Aim of the task:
All entries below must be given again word for word.

Data under study:
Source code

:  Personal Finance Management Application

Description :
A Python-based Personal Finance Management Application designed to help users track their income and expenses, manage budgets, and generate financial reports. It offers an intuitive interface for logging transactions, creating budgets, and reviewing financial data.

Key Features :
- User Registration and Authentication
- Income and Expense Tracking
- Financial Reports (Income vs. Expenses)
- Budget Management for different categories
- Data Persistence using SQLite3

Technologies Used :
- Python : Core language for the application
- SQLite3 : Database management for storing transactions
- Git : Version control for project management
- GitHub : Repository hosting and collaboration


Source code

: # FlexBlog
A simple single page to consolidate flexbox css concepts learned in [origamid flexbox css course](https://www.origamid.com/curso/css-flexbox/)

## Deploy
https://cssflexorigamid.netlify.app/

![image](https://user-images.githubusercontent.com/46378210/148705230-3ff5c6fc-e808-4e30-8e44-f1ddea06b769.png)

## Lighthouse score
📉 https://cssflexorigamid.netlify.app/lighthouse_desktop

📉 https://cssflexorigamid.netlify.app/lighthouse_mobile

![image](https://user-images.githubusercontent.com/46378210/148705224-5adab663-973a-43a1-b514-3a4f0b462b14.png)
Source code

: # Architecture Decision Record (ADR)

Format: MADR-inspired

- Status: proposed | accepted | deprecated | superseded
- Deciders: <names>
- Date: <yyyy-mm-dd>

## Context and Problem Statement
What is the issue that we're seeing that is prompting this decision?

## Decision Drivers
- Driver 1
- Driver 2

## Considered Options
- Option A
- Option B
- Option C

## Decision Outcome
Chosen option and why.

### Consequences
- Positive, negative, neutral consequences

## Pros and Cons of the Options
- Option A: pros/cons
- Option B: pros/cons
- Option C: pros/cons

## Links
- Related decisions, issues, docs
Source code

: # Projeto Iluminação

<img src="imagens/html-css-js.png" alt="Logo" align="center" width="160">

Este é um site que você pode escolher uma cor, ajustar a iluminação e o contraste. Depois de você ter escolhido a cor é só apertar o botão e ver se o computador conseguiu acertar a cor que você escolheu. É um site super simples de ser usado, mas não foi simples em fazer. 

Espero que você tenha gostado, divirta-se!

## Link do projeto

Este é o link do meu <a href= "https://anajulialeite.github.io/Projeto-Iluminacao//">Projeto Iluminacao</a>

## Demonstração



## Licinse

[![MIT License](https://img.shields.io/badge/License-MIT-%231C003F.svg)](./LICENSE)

Task response:
Source code

:  Personal Finance Management Application

Description :
A Python-based Personal Finance Management Application designed to help users track their income and expenses, manage budgets, and generate financial reports. It offers an intuitive interface for logging transactions, creating budgets, and reviewing financial data.

Key Features :
- User Registration and Authentication
- Income and Expense Tracking
- Financial Reports (Income vs. Expenses)
- Budget Management for different categories
- Data Persistence using SQLite3

Technologies Used :
- Python : Core language for the application
- SQLite3 : Database management for storing transactions
- Git : Version control for project management
- GitHub : Repository hosting and collaboration


Source code

: # FlexBlog
A simple single page to consolidate flexbox css concepts learned in [origamid flexbox css course](https://www.origamid.com/curso/css-flexbox/)

## Deploy
https://cssflexorigamid.netlify.app/

![image](https://user-images.githubusercontent.com/46378210/148705230-3ff5c6fc-e808-4e30-8e44-f1ddea06b769.png)

## Lighthouse score
📉 https://cssflexorigamid.netlify.app/lighthouse_desktop

📉 https://cssflexorigamid.netlify.app/lighthouse_mobile

![image](https://user-images.githubusercontent.com/46378210/148705224-5adab663-973a-43a1-b514-3a4f0b462b14.png)
Source code

: # Architecture Decision Record (ADR)

Format: MADR-inspired

- Status: proposed | accepted | deprecated | superseded
- Deciders: <names>
- Date: <yyyy-mm-dd>

## Context and Problem Statement
What is the issue that we're seeing that is prompting this decision?

## Decision Drivers
- Driver 1
- Driver 2

## Considered Options
- Option A
- Option B
- Option C

## Decision Outcome
Chosen option and why.

### Consequences
- Positive, negative, neutral consequences

## Pros and Cons of the Options
- Option A: pros/cons
- Option B: pros/cons
- Option C: pros/cons

## Links
- Related decisions, issues, docs
Source code

: # Projeto Iluminação

<img src="imagens/html-css-js.png" alt="Logo" align="center" width="160">

Este é um site que você pode escolher uma cor, ajustar a iluminação e o contraste. Depois de você ter escolhido a cor é só apertar o botão e ver se o computador conseguiu acertar a cor que você escolheu. É um site super simples de ser usado, mas não foi simples em fazer. 

Espero que você tenha gostado, divirta-se!

## Link do projeto

Este é o link do meu <a href= "https://anajulialeite.github.io/Projeto-Iluminacao//">Projeto Iluminacao</a>

## Demonstração



## Licinse

[![MIT License](https://img.shields.io/badge/License-MIT-%231C003F.svg)](./LICENSE)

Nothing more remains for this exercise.